The problem.
Transcribe all the entries word for word, omitting any pictures they contain.

----- Listed records -----

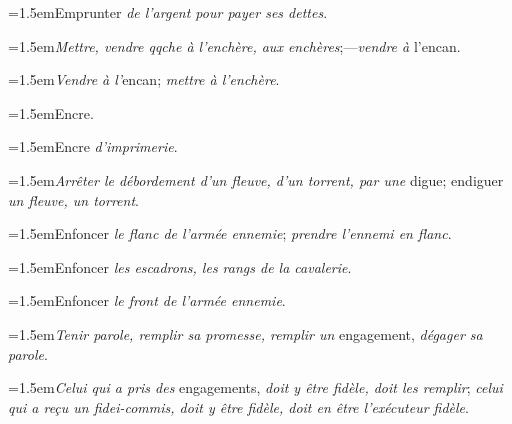 \par{\dictfontsize\hangindent=1.5em\noindent Emprunter \textit{de l’argent pour payer ses dettes}. \par}
\par{\dictfontsize\hangindent=1.5em\noindent \textit{Mettre, vendre qqche à l’enchère, aux enchères};—\textit{vendre à} l’encan. \par}
\par{\dictfontsize\hangindent=1.5em\noindent \textit{Vendre à l’}encan; \textit{mettre à l’enchère}. \par}
\par{\dictfontsize\hangindent=1.5em\noindent Encre. \par}
\par{\dictfontsize\hangindent=1.5em\noindent Encre \textit{d’imprimerie}. \par}
\par{\dictfontsize\hangindent=1.5em\noindent \textit{Arrêter le débordement d’un fleuve, d’un torrent, par une} digue; endiguer \textit{un fleuve, un torrent}. \par}
\par{\dictfontsize\hangindent=1.5em\noindent Enfoncer \textit{le flanc de l’armée ennemie}; \textit{prendre l’ennemi en flanc}. \par}
\par{\dictfontsize\hangindent=1.5em\noindent Enfoncer \textit{les escadrons, les rangs de la cavalerie}. \par}
\par{\dictfontsize\hangindent=1.5em\noindent Enfoncer \textit{le front de l’armée ennemie}. \par}
\par{\dictfontsize\hangindent=1.5em\noindent \textit{Tenir parole, remplir sa promesse, remplir un} engagement, \textit{dégager sa parole}. \par}
\par{\dictfontsize\hangindent=1.5em\noindent \textit{Celui qui a pris des} engagements, \textit{doit y être fidèle, doit les remplir}; \textit{celui qui a reçu un fidei-commis, doit y être fidèle, doit en être l’exécuteur fidèle}. \par}
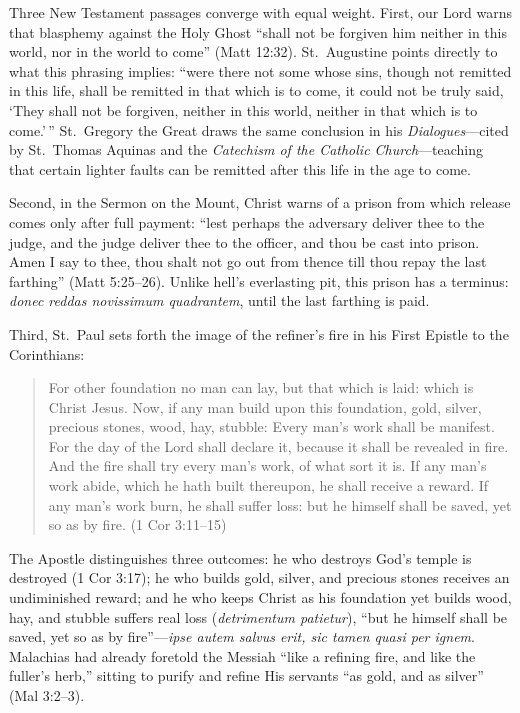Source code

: Three New Testament passages converge with equal weight. First, our Lord warns that blasphemy against the Holy Ghost ``shall not be forgiven him neither in this world, nor in the world to come'' (Matt 12:32). St.\ Augustine points directly to what this phrasing implies: ``were there not some whose sins, though not remitted in this life, shall be remitted in that which is to come, it could not be truly said, `They shall not be forgiven, neither in this world, neither in that which is to come.'\,'' St.\ Gregory the Great draws the same conclusion in his \textit{Dialogues}---cited by St.\ Thomas Aquinas and the \textit{Catechism of the Catholic Church}---teaching that certain lighter faults can be remitted after this life in the age to come.

Second, in the Sermon on the Mount, Christ warns of a prison from which release comes only after full payment: ``lest perhaps the adversary deliver thee to the judge, and the judge deliver thee to the officer, and thou be cast into prison. Amen I say to thee, thou shalt not go out from thence till thou repay the last farthing'' (Matt 5:25--26). Unlike hell's everlasting pit, this prison has a terminus: \textit{donec reddas novissimum quadrantem}, until the last farthing is paid.

Third, St.\ Paul sets forth the image of the refiner's fire in his First Epistle to the Corinthians:

\begin{quote}
For other foundation no man can lay, but that which is laid: which is Christ Jesus. Now, if any man build upon this foundation, gold, silver, precious stones, wood, hay, stubble: Every man's work shall be manifest. For the day of the Lord shall declare it, because it shall be revealed in fire. And the fire shall try every man's work, of what sort it is. If any man's work abide, which he hath built thereupon, he shall receive a reward. If any man's work burn, he shall suffer loss: but he himself shall be saved, yet so as by fire. (1 Cor 3:11--15)
\end{quote}

The Apostle distinguishes three outcomes: he who destroys God's temple is destroyed (1 Cor 3:17); he who builds gold, silver, and precious stones receives an undiminished reward; and he who keeps Christ as his foundation yet builds wood, hay, and stubble suffers real loss (\textit{detrimentum patietur}), ``but he himself shall be saved, yet so as by fire''---\textit{ipse autem salvus erit, sic tamen quasi per ignem}. Malachias had already foretold the Messiah ``like a refining fire, and like the fuller's herb,'' sitting to purify and refine His servants ``as gold, and as silver'' (Mal 3:2--3).

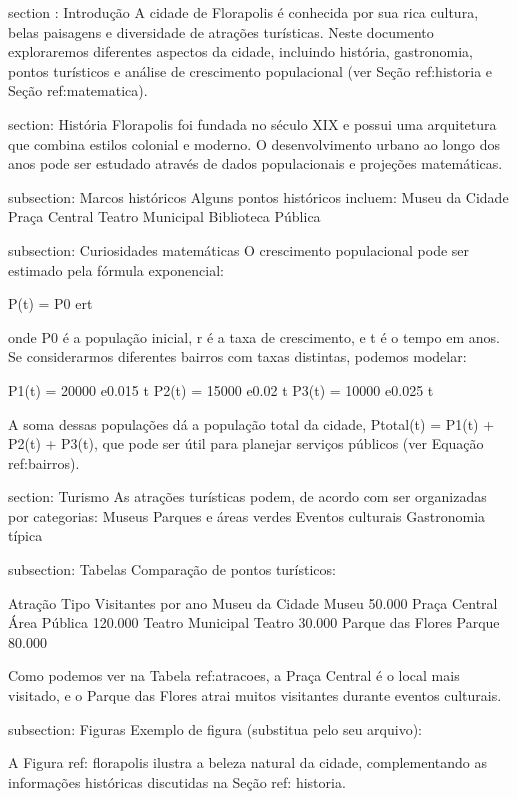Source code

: \documentclass[12pt]{article}
\begin{document}

section : {Introdução}
A cidade de Florapolis é conhecida por sua rica cultura, belas paisagens e diversidade de atrações turísticas.  
Neste documento exploraremos diferentes aspectos da cidade, incluindo história, gastronomia, pontos turísticos e análise de crescimento populacional (ver Seção ref:historia e Seção ref:matematica).

section: História
Florapolis foi fundada no século XIX e possui uma arquitetura que combina estilos colonial e moderno.  
O desenvolvimento urbano ao longo dos anos pode ser estudado através de dados populacionais e projeções matemáticas.

subsection: Marcos históricos
Alguns pontos históricos incluem:
     Museu da Cidade
     Praça Central
     Teatro Municipal
     Biblioteca Pública


subsection: Curiosidades matemáticas
O crescimento populacional pode ser estimado pela fórmula exponencial:


P(t) = P0 e{rt} 

onde P0 é a população inicial, r é a taxa de crescimento, e t é o tempo em anos.  
Se considerarmos diferentes bairros com taxas distintas, podemos modelar:

P1(t) = 20000  e{0.015 t} 
P2(t) = 15000  e{0.02 t} 
P3(t) = 10000  e{0.025 t}

A soma dessas populações dá a população total da cidade, P{total}(t) = P1(t) + P2(t) + P3(t), que pode ser útil para planejar serviços públicos (ver Equação ref:bairros).

section: Turismo
As atrações turísticas podem, de acordo com %
ser organizadas por categorias:
     Museus
     Parques e áreas verdes
     Eventos culturais
     Gastronomia típica

subsection: Tabelas
Comparação de pontos turísticos:


Atração  Tipo  Visitantes por ano 
Museu da Cidade  Museu  50.000 
Praça Central  Área Pública  120.000 
Teatro Municipal  Teatro  30.000 
Parque das Flores  Parque  80.000 

Como podemos ver na Tabela ref:atracoes, a Praça Central é o local mais visitado, e o Parque das Flores atrai muitos visitantes durante eventos culturais.

subsection: Figuras
Exemplo de figura (substitua pelo seu arquivo):


A Figura ref: florapolis ilustra a beleza natural da cidade, complementando as informações históricas discutidas na Seção ref: historia.
\end{document}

-----

Task answer.
 \par{\dictfontsize\hangindent=1.5em\noindent Emprunter \textit{de l’argent pour payer ses dettes}. \par}
\par{\dictfontsize\hangindent=1.5em\noindent \textit{Mettre, vendre qqche à l’enchère, aux enchères};—\textit{vendre à} l’encan. \par}
\par{\dictfontsize\hangindent=1.5em\noindent \textit{Vendre à l’}encan; \textit{mettre à l’enchère}. \par}
\par{\dictfontsize\hangindent=1.5em\noindent Encre. \par}
\par{\dictfontsize\hangindent=1.5em\noindent Encre \textit{d’imprimerie}. \par}
\par{\dictfontsize\hangindent=1.5em\noindent \textit{Arrêter le débordement d’un fleuve, d’un torrent, par une} digue; endiguer \textit{un fleuve, un torrent}. \par}
\par{\dictfontsize\hangindent=1.5em\noindent Enfoncer \textit{le flanc de l’armée ennemie}; \textit{prendre l’ennemi en flanc}. \par}
\par{\dictfontsize\hangindent=1.5em\noindent Enfoncer \textit{les escadrons, les rangs de la cavalerie}. \par}
\par{\dictfontsize\hangindent=1.5em\noindent Enfoncer \textit{le front de l’armée ennemie}. \par}
\par{\dictfontsize\hangindent=1.5em\noindent \textit{Tenir parole, remplir sa promesse, remplir un} engagement, \textit{dégager sa parole}. \par}
\par{\dictfontsize\hangindent=1.5em\noindent \textit{Celui qui a pris des} engagements, \textit{doit y être fidèle, doit les remplir}; \textit{celui qui a reçu un fidei-commis, doit y être fidèle, doit en être l’exécuteur fidèle}. \par}
Source code

: Three New Testament passages converge with equal weight. First, our Lord warns that blasphemy against the Holy Ghost ``shall not be forgiven him neither in this world, nor in the world to come'' (Matt 12:32). St.\ Augustine points directly to what this phrasing implies: ``were there not some whose sins, though not remitted in this life, shall be remitted in that which is to come, it could not be truly said, `They shall not be forgiven, neither in this world, neither in that which is to come.'\,'' St.\ Gregory the Great draws the same conclusion in his \textit{Dialogues}---cited by St.\ Thomas Aquinas and the \textit{Catechism of the Catholic Church}---teaching that certain lighter faults can be remitted after this life in the age to come.

Second, in the Sermon on the Mount, Christ warns of a prison from which release comes only after full payment: ``lest perhaps the adversary deliver thee to the judge, and the judge deliver thee to the officer, and thou be cast into prison. Amen I say to thee, thou shalt not go out from thence till thou repay the last farthing'' (Matt 5:25--26). Unlike hell's everlasting pit, this prison has a terminus: \textit{donec reddas novissimum quadrantem}, until the last farthing is paid.

Third, St.\ Paul sets forth the image of the refiner's fire in his First Epistle to the Corinthians:

\begin{quote}
For other foundation no man can lay, but that which is laid: which is Christ Jesus. Now, if any man build upon this foundation, gold, silver, precious stones, wood, hay, stubble: Every man's work shall be manifest. For the day of the Lord shall declare it, because it shall be revealed in fire. And the fire shall try every man's work, of what sort it is. If any man's work abide, which he hath built thereupon, he shall receive a reward. If any man's work burn, he shall suffer loss: but he himself shall be saved, yet so as by fire. (1 Cor 3:11--15)
\end{quote}

The Apostle distinguishes three outcomes: he who destroys God's temple is destroyed (1 Cor 3:17); he who builds gold, silver, and precious stones receives an undiminished reward; and he who keeps Christ as his foundation yet builds wood, hay, and stubble suffers real loss (\textit{detrimentum patietur}), ``but he himself shall be saved, yet so as by fire''---\textit{ipse autem salvus erit, sic tamen quasi per ignem}. Malachias had already foretold the Messiah ``like a refining fire, and like the fuller's herb,'' sitting to purify and refine His servants ``as gold, and as silver'' (Mal 3:2--3).

Source code

: \documentclass[12pt]{article}
\begin{document}

section : {Introdução}
A cidade de Florapolis é conhecida por sua rica cultura, belas paisagens e diversidade de atrações turísticas.  
Neste documento exploraremos diferentes aspectos da cidade, incluindo história, gastronomia, pontos turísticos e análise de crescimento populacional (ver Seção ref:historia e Seção ref:matematica).

section: História
Florapolis foi fundada no século XIX e possui uma arquitetura que combina estilos colonial e moderno.  
O desenvolvimento urbano ao longo dos anos pode ser estudado através de dados populacionais e projeções matemáticas.

subsection: Marcos históricos
Alguns pontos históricos incluem:
     Museu da Cidade
     Praça Central
     Teatro Municipal
     Biblioteca Pública


subsection: Curiosidades matemáticas
O crescimento populacional pode ser estimado pela fórmula exponencial:


P(t) = P0 e{rt} 

onde P0 é a população inicial, r é a taxa de crescimento, e t é o tempo em anos.  
Se considerarmos diferentes bairros com taxas distintas, podemos modelar:

P1(t) = 20000  e{0.015 t} 
P2(t) = 15000  e{0.02 t} 
P3(t) = 10000  e{0.025 t}

A soma dessas populações dá a população total da cidade, P{total}(t) = P1(t) + P2(t) + P3(t), que pode ser útil para planejar serviços públicos (ver Equação ref:bairros).

section: Turismo
As atrações turísticas podem, de acordo com %
ser organizadas por categorias:
     Museus
     Parques e áreas verdes
     Eventos culturais
     Gastronomia típica

subsection: Tabelas
Comparação de pontos turísticos:


Atração  Tipo  Visitantes por ano 
Museu da Cidade  Museu  50.000 
Praça Central  Área Pública  120.000 
Teatro Municipal  Teatro  30.000 
Parque das Flores  Parque  80.000 

Como podemos ver na Tabela ref:atracoes, a Praça Central é o local mais visitado, e o Parque das Flores atrai muitos visitantes durante eventos culturais.

subsection: Figuras
Exemplo de figura (substitua pelo seu arquivo):


A Figura ref: florapolis ilustra a beleza natural da cidade, complementando as informações históricas discutidas na Seção ref: historia.
\end{document}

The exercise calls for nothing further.